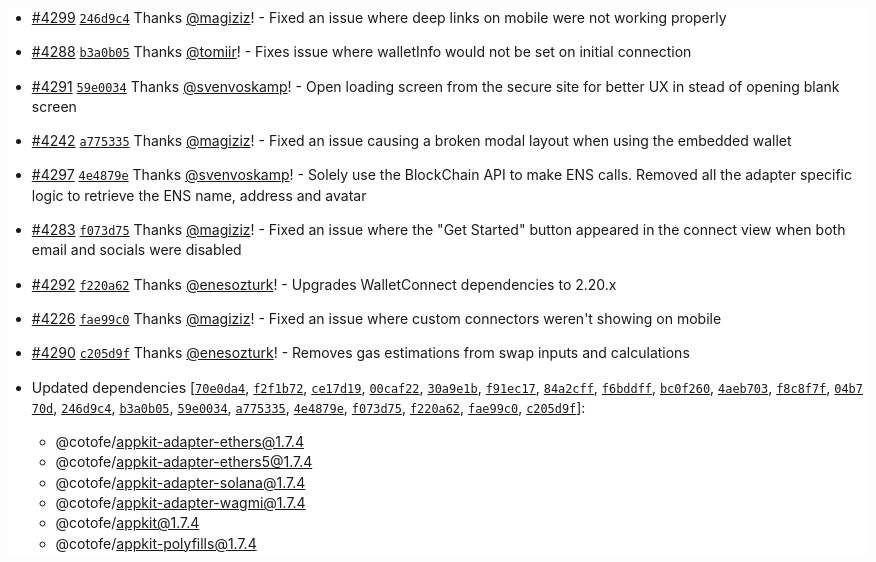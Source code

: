 - [#4299](https://github.com/zhouLion/appkit/pull/4299) [`246d9c4`](https://github.com/zhouLion/appkit/commit/246d9c49e1c7b5ae6db5fd9a537ff9cd508cafca) Thanks [@magiziz](https://github.com/magiziz)! - Fixed an issue where deep links on mobile were not working properly

- [#4288](https://github.com/zhouLion/appkit/pull/4288) [`b3a0b05`](https://github.com/zhouLion/appkit/commit/b3a0b05c73b12a24685dd3c9b1b0a86b59c54c27) Thanks [@tomiir](https://github.com/tomiir)! - Fixes issue where walletInfo would not be set on initial connection

- [#4291](https://github.com/zhouLion/appkit/pull/4291) [`59e0034`](https://github.com/zhouLion/appkit/commit/59e00347fb3a431a0a7c2eb59850469e47e93440) Thanks [@svenvoskamp](https://github.com/svenvoskamp)! - Open loading screen from the secure site for better UX in stead of opening blank screen

- [#4242](https://github.com/zhouLion/appkit/pull/4242) [`a775335`](https://github.com/zhouLion/appkit/commit/a775335b37e2080b3a181e57ccafda3dd196b836) Thanks [@magiziz](https://github.com/magiziz)! - Fixed an issue causing a broken modal layout when using the embedded wallet

- [#4297](https://github.com/zhouLion/appkit/pull/4297) [`4e4879e`](https://github.com/zhouLion/appkit/commit/4e4879e12285c84050e2441f323534be5883c542) Thanks [@svenvoskamp](https://github.com/svenvoskamp)! - Solely use the BlockChain API to make ENS calls. Removed all the adapter specific logic to retrieve the ENS name, address and avatar

- [#4283](https://github.com/zhouLion/appkit/pull/4283) [`f073d75`](https://github.com/zhouLion/appkit/commit/f073d75adf726a4c137052f16d71b19389fcc3ce) Thanks [@magiziz](https://github.com/magiziz)! - Fixed an issue where the "Get Started" button appeared in the connect view when both email and socials were disabled

- [#4292](https://github.com/zhouLion/appkit/pull/4292) [`f220a62`](https://github.com/zhouLion/appkit/commit/f220a62751137168af47b0a55e8a7579beb12e93) Thanks [@enesozturk](https://github.com/enesozturk)! - Upgrades WalletConnect dependencies to 2.20.x

- [#4226](https://github.com/zhouLion/appkit/pull/4226) [`fae99c0`](https://github.com/zhouLion/appkit/commit/fae99c0c160d62ca4e87716dedc91de2c4fdbd4e) Thanks [@magiziz](https://github.com/magiziz)! - Fixed an issue where custom connectors weren't showing on mobile

- [#4290](https://github.com/zhouLion/appkit/pull/4290) [`c205d9f`](https://github.com/zhouLion/appkit/commit/c205d9fb3b21ac1673d594634add54fb7cff888b) Thanks [@enesozturk](https://github.com/enesozturk)! - Removes gas estimations from swap inputs and calculations

- Updated dependencies [[`70e0da4`](https://github.com/zhouLion/appkit/commit/70e0da4889822b74fb81fc94fa48c5bd1340cbef), [`f2f1b72`](https://github.com/zhouLion/appkit/commit/f2f1b72387a7658abd6e8c3061c51e9811e8ce69), [`ce17d19`](https://github.com/zhouLion/appkit/commit/ce17d19a7e26eb3bc1de7ecd4928dedef6b99c66), [`00caf22`](https://github.com/zhouLion/appkit/commit/00caf227b84476ab45e317b48f8a31bd14e48e78), [`30a9e1b`](https://github.com/zhouLion/appkit/commit/30a9e1bbc5978a2cac63cf46af89aa3c34ad24c7), [`f91ec17`](https://github.com/zhouLion/appkit/commit/f91ec1770fdada058a658b62bd3f8f7bea00322e), [`84a2cff`](https://github.com/zhouLion/appkit/commit/84a2cff2e671ada649ef3902c9da90bad09a65e2), [`f6bddff`](https://github.com/zhouLion/appkit/commit/f6bddffe8cea2d6696a6dd98ec8a57c17c6a02ac), [`bc0f260`](https://github.com/zhouLion/appkit/commit/bc0f260beac036571c6e820953e69d14e087048b), [`4aeb703`](https://github.com/zhouLion/appkit/commit/4aeb703fc5bc44cfc6cb34b43758eb3fbb8ab005), [`f8c8f7f`](https://github.com/zhouLion/appkit/commit/f8c8f7f234b57afdc9d93ca6b36f366ebf704b85), [`04b770d`](https://github.com/zhouLion/appkit/commit/04b770dae74af95638edd280d725228df4280efa), [`246d9c4`](https://github.com/zhouLion/appkit/commit/246d9c49e1c7b5ae6db5fd9a537ff9cd508cafca), [`b3a0b05`](https://github.com/zhouLion/appkit/commit/b3a0b05c73b12a24685dd3c9b1b0a86b59c54c27), [`59e0034`](https://github.com/zhouLion/appkit/commit/59e00347fb3a431a0a7c2eb59850469e47e93440), [`a775335`](https://github.com/zhouLion/appkit/commit/a775335b37e2080b3a181e57ccafda3dd196b836), [`4e4879e`](https://github.com/zhouLion/appkit/commit/4e4879e12285c84050e2441f323534be5883c542), [`f073d75`](https://github.com/zhouLion/appkit/commit/f073d75adf726a4c137052f16d71b19389fcc3ce), [`f220a62`](https://github.com/zhouLion/appkit/commit/f220a62751137168af47b0a55e8a7579beb12e93), [`fae99c0`](https://github.com/zhouLion/appkit/commit/fae99c0c160d62ca4e87716dedc91de2c4fdbd4e), [`c205d9f`](https://github.com/zhouLion/appkit/commit/c205d9fb3b21ac1673d594634add54fb7cff888b)]:
  - @cotofe/appkit-adapter-ethers@1.7.4
  - @cotofe/appkit-adapter-ethers5@1.7.4
  - @cotofe/appkit-adapter-solana@1.7.4
  - @cotofe/appkit-adapter-wagmi@1.7.4
  - @cotofe/appkit@1.7.4
  - @cotofe/appkit-polyfills@1.7.4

○ ○ ○ ○ ○ ○ ○

[Assigned task]:
With the pictures removed, output the listing above exactly.

[Task response]:
Source code

: - [#4299](https://github.com/zhouLion/appkit/pull/4299) [`246d9c4`](https://github.com/zhouLion/appkit/commit/246d9c49e1c7b5ae6db5fd9a537ff9cd508cafca) Thanks [@magiziz](https://github.com/magiziz)! - Fixed an issue where deep links on mobile were not working properly

- [#4288](https://github.com/zhouLion/appkit/pull/4288) [`b3a0b05`](https://github.com/zhouLion/appkit/commit/b3a0b05c73b12a24685dd3c9b1b0a86b59c54c27) Thanks [@tomiir](https://github.com/tomiir)! - Fixes issue where walletInfo would not be set on initial connection

- [#4291](https://github.com/zhouLion/appkit/pull/4291) [`59e0034`](https://github.com/zhouLion/appkit/commit/59e00347fb3a431a0a7c2eb59850469e47e93440) Thanks [@svenvoskamp](https://github.com/svenvoskamp)! - Open loading screen from the secure site for better UX in stead of opening blank screen

- [#4242](https://github.com/zhouLion/appkit/pull/4242) [`a775335`](https://github.com/zhouLion/appkit/commit/a775335b37e2080b3a181e57ccafda3dd196b836) Thanks [@magiziz](https://github.com/magiziz)! - Fixed an issue causing a broken modal layout when using the embedded wallet

- [#4297](https://github.com/zhouLion/appkit/pull/4297) [`4e4879e`](https://github.com/zhouLion/appkit/commit/4e4879e12285c84050e2441f323534be5883c542) Thanks [@svenvoskamp](https://github.com/svenvoskamp)! - Solely use the BlockChain API to make ENS calls. Removed all the adapter specific logic to retrieve the ENS name, address and avatar

- [#4283](https://github.com/zhouLion/appkit/pull/4283) [`f073d75`](https://github.com/zhouLion/appkit/commit/f073d75adf726a4c137052f16d71b19389fcc3ce) Thanks [@magiziz](https://github.com/magiziz)! - Fixed an issue where the "Get Started" button appeared in the connect view when both email and socials were disabled

- [#4292](https://github.com/zhouLion/appkit/pull/4292) [`f220a62`](https://github.com/zhouLion/appkit/commit/f220a62751137168af47b0a55e8a7579beb12e93) Thanks [@enesozturk](https://github.com/enesozturk)! - Upgrades WalletConnect dependencies to 2.20.x

- [#4226](https://github.com/zhouLion/appkit/pull/4226) [`fae99c0`](https://github.com/zhouLion/appkit/commit/fae99c0c160d62ca4e87716dedc91de2c4fdbd4e) Thanks [@magiziz](https://github.com/magiziz)! - Fixed an issue where custom connectors weren't showing on mobile

- [#4290](https://github.com/zhouLion/appkit/pull/4290) [`c205d9f`](https://github.com/zhouLion/appkit/commit/c205d9fb3b21ac1673d594634add54fb7cff888b) Thanks [@enesozturk](https://github.com/enesozturk)! - Removes gas estimations from swap inputs and calculations

- Updated dependencies [[`70e0da4`](https://github.com/zhouLion/appkit/commit/70e0da4889822b74fb81fc94fa48c5bd1340cbef), [`f2f1b72`](https://github.com/zhouLion/appkit/commit/f2f1b72387a7658abd6e8c3061c51e9811e8ce69), [`ce17d19`](https://github.com/zhouLion/appkit/commit/ce17d19a7e26eb3bc1de7ecd4928dedef6b99c66), [`00caf22`](https://github.com/zhouLion/appkit/commit/00caf227b84476ab45e317b48f8a31bd14e48e78), [`30a9e1b`](https://github.com/zhouLion/appkit/commit/30a9e1bbc5978a2cac63cf46af89aa3c34ad24c7), [`f91ec17`](https://github.com/zhouLion/appkit/commit/f91ec1770fdada058a658b62bd3f8f7bea00322e), [`84a2cff`](https://github.com/zhouLion/appkit/commit/84a2cff2e671ada649ef3902c9da90bad09a65e2), [`f6bddff`](https://github.com/zhouLion/appkit/commit/f6bddffe8cea2d6696a6dd98ec8a57c17c6a02ac), [`bc0f260`](https://github.com/zhouLion/appkit/commit/bc0f260beac036571c6e820953e69d14e087048b), [`4aeb703`](https://github.com/zhouLion/appkit/commit/4aeb703fc5bc44cfc6cb34b43758eb3fbb8ab005), [`f8c8f7f`](https://github.com/zhouLion/appkit/commit/f8c8f7f234b57afdc9d93ca6b36f366ebf704b85), [`04b770d`](https://github.com/zhouLion/appkit/commit/04b770dae74af95638edd280d725228df4280efa), [`246d9c4`](https://github.com/zhouLion/appkit/commit/246d9c49e1c7b5ae6db5fd9a537ff9cd508cafca), [`b3a0b05`](https://github.com/zhouLion/appkit/commit/b3a0b05c73b12a24685dd3c9b1b0a86b59c54c27), [`59e0034`](https://github.com/zhouLion/appkit/commit/59e00347fb3a431a0a7c2eb59850469e47e93440), [`a775335`](https://github.com/zhouLion/appkit/commit/a775335b37e2080b3a181e57ccafda3dd196b836), [`4e4879e`](https://github.com/zhouLion/appkit/commit/4e4879e12285c84050e2441f323534be5883c542), [`f073d75`](https://github.com/zhouLion/appkit/commit/f073d75adf726a4c137052f16d71b19389fcc3ce), [`f220a62`](https://github.com/zhouLion/appkit/commit/f220a62751137168af47b0a55e8a7579beb12e93), [`fae99c0`](https://github.com/zhouLion/appkit/commit/fae99c0c160d62ca4e87716dedc91de2c4fdbd4e), [`c205d9f`](https://github.com/zhouLion/appkit/commit/c205d9fb3b21ac1673d594634add54fb7cff888b)]:
  - @cotofe/appkit-adapter-ethers@1.7.4
  - @cotofe/appkit-adapter-ethers5@1.7.4
  - @cotofe/appkit-adapter-solana@1.7.4
  - @cotofe/appkit-adapter-wagmi@1.7.4
  - @cotofe/appkit@1.7.4
  - @cotofe/appkit-polyfills@1.7.4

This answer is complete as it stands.